La plupart des institutions internationales et la grande majorité des politiques environnementales mises en place reposent par ailleurs sur les mécanismes du marché. Le Programme des Nations unies pour l’environnement, le PNUE, promeut ainsi, depuis les années 1990, la théorie du « soutien mutuel ». Cette dernière fait de la libéralisation du commerce et de l’investissement un outil stratégique dans la lutte contre les dérèglements climatiques. Une telle politique permettrait en effet, selon le PNUE, de diffuser les innovations technologiques « vertes » sur les marchés mondiaux et de les rendre disponibles à tous14. En réalité, l’augmentation du commerce mondial est à l’origine d’un accroissement important des émissions de gaz à effet de serre. Par ailleurs, « la libéralisation du commerce des services et biens environnementaux […] accélère leur privatisation et les soumet à la logique de la valeur marchande au détriment d’une gestion locale, pérenne et démocratique de ces communs15 ».
Autre exemple typique de la logique du capitalisme vert, les droits à polluer s’inscrivent dans une logique de marché. Introduits par le protocole de Kyoto, entré en vigueur en 2005, les « marchés carbone » reposent sur un principe relativement simple : une autorité publique (État ou organisation internationale) fixe un plafond d’émission de CO2 aux entreprises. Si l’entreprise dépasse ce quota, elle est tenue de payer la différence. Le prix de l’unité de compte, la tonne de CO2, varie selon les fluctuations du marché. Selon les tenants de ce système, le mécanisme même du marché contraint ainsi les entreprises à réduire leurs émissions. En réalité, les quotas carbone ont été si généreusement distribués que le cours de la tonne de carbone s’avère exceptionnellement bas : le mécanisme de marché carbone n’a donc aucun effet dissuasif sur les entreprises. Non seulement inefficace, ce mécanisme participe du processus de marchandisation généralisée propre au capitalisme contemporain : il suppose en effet la création d’une unité de compte et d’échange, la tonne de carbone, qui permet aux entreprises d’acheter et de revendre à loisir des droits à polluer16. En définitive, la carence majeure du discours d’une grande partie des écologistes contemporains « réside dans leur ignorance de la connexion entre productivisme et capitalisme. La négation de ce lien consubstantiel conduit à l’illusion d’un capitalisme propre
17 », ainsi qu’à la mise en place de politiques publiques inutiles, si ce n’est contre-productives.

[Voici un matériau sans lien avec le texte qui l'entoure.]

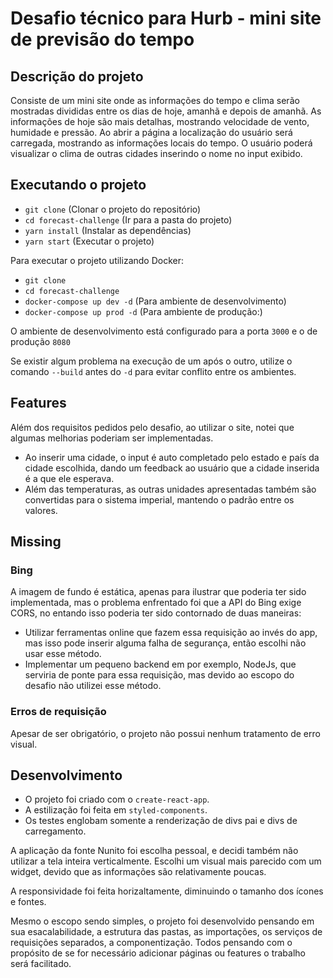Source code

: # Desafio técnico para Hurb - mini site de previsão do tempo

## Descrição do projeto

Consiste de um mini site onde as informações do tempo e clima serão mostradas divididas entre os dias de hoje, amanhã e depois de amanhã.
As informações de hoje são mais detalhas, mostrando velocidade de vento, humidade e pressão.
Ao abrir a página a localização do usuário será carregada, mostrando as informações locais do tempo.
O usuário poderá visualizar o clima de outras cidades inserindo o nome no input exibido.

## Executando o projeto

- `git clone` (Clonar o projeto do repositório)
- `cd forecast-challenge` (Ir para a pasta do projeto)
- `yarn install` (Instalar as dependências)
- `yarn start` (Executar o projeto)

Para executar o projeto utilizando Docker:

- `git clone`
- `cd forecast-challenge`
- `docker-compose up dev -d` (Para ambiente de desenvolvimento)
- `docker-compose up prod -d` (Para ambiente de produção:)

O ambiente de desenvolvimento está configurado para a porta `3000` e o de produção `8080`

Se existir algum problema na execução de um após o outro, utilize o comando `--build` antes do `-d` para evitar conflito entre os ambientes.

## Features

Além dos requisitos pedidos pelo desafio, ao utilizar o site, notei que algumas melhorias poderiam ser implementadas.

- Ao inserir uma cidade, o input é auto completado pelo estado e país da cidade escolhida, dando um feedback ao usuário que a cidade inserida é a que ele esperava.
- Além das temperaturas, as outras unidades apresentadas também são convertidas para o sistema imperial, mantendo o padrão entre os valores.

## Missing

### Bing

A imagem de fundo é estática, apenas para ilustrar que poderia ter sido implementada, mas o problema enfrentado foi que a API do Bing exige CORS, no entando isso poderia ter sido contornado de duas maneiras:

- Utilizar ferramentas online que fazem essa requisição ao invés do app, mas isso pode inserir alguma falha de segurança, então escolhi não usar esse método.
- Implementar um pequeno backend em por exemplo, NodeJs, que serviria de ponte para essa requisição, mas devido ao escopo do desafio não utilizei esse método.

### Erros de requisição

Apesar de ser obrigatório, o projeto não possui nenhum tratamento de erro visual.

## Desenvolvimento

- O projeto foi criado com o `create-react-app`.
- A estilização foi feita em `styled-components`.
- Os testes englobam somente a renderização de divs pai e divs de carregamento.

A aplicação da fonte Nunito foi escolha pessoal, e decidi também não utilizar a tela inteira verticalmente. Escolhi um visual mais parecido com um widget, devido que as informações são relativamente poucas.

A responsividade foi feita horizaltamente, diminuindo o tamanho dos ícones e fontes.

Mesmo o escopo sendo simples, o projeto foi desenvolvido pensando em sua esacalabilidade, a estrutura das pastas, as importações, os serviços de requisições separados, a componentização. Todos pensando com o propósito de se for necessário adicionar páginas ou features o trabalho será facilitado.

L’écosocialisme comme dépassement du productivisme capitaliste
« Fondé sur la recherche de la rentabilité immédiate, obsédé par le calcul des pertes et des profits, le capitalisme est incapable de se préoccuper des échéances lointaines. »
Pour les tenants de l’écosocialisme, il faut chercher l’origine de la crise écologique dans le fonctionnement du capitalisme lui-même. C’est à l’action humaine que le réchauffement global de la planète ou la disparition d’espèces sont généralement imputés. C’est aller un peu vite en besogne : si l’Homo sapiens apparaît il y a environ deux cent mille ans, la communauté scientifique s’accorde à dater le début du réchauffement climatique à la seconde moitié du XIXe siècle18, soit dans le sillage de la révolution industrielle et de l’avènement du capitalisme. Ce n’est donc pas l’action humaine en tant que telle qui est en cause, mais bien un système économique. Il ne s’agit pas non plus de mettre en question la technologie, à l’instar de nombre de disciples de Martin Heidegger ou de Jacques Ellul : « La technologie actuelle, qui contribue de manière notable à la ruine de l’environnement, n’existe pas en elle-même : elle est le produit et l’expression du capital, elle est un instrument de l’accumulation capitaliste19. » Si l’écosocialisme fait du capitalisme le cœur du problème, c’est qu’il dresse ce constat aussi simple qu’implacable : les conséquences de l’action humaine sur la planète se faisant sentir sur le temps long, la sauvegarde de notre écosystème n’est pas envisageable sans une prise en compte du long terme. Fondé sur la recherche de la rentabilité immédiate, obsédé par le calcul des pertes et des profits, le capitalisme est incapable de se préoccuper des échéances lointaines. Guidé par le seul impératif de rentabilité, le productivisme propre au système capitaliste ne tient aucun compte des dégâts qu’il peut engendrer : il ne « peut pas faire face à la crise écologique, parce que son être essentiel, son impératif catégorique, croître ou mourir, est précisément la raison même de cette crise20 ».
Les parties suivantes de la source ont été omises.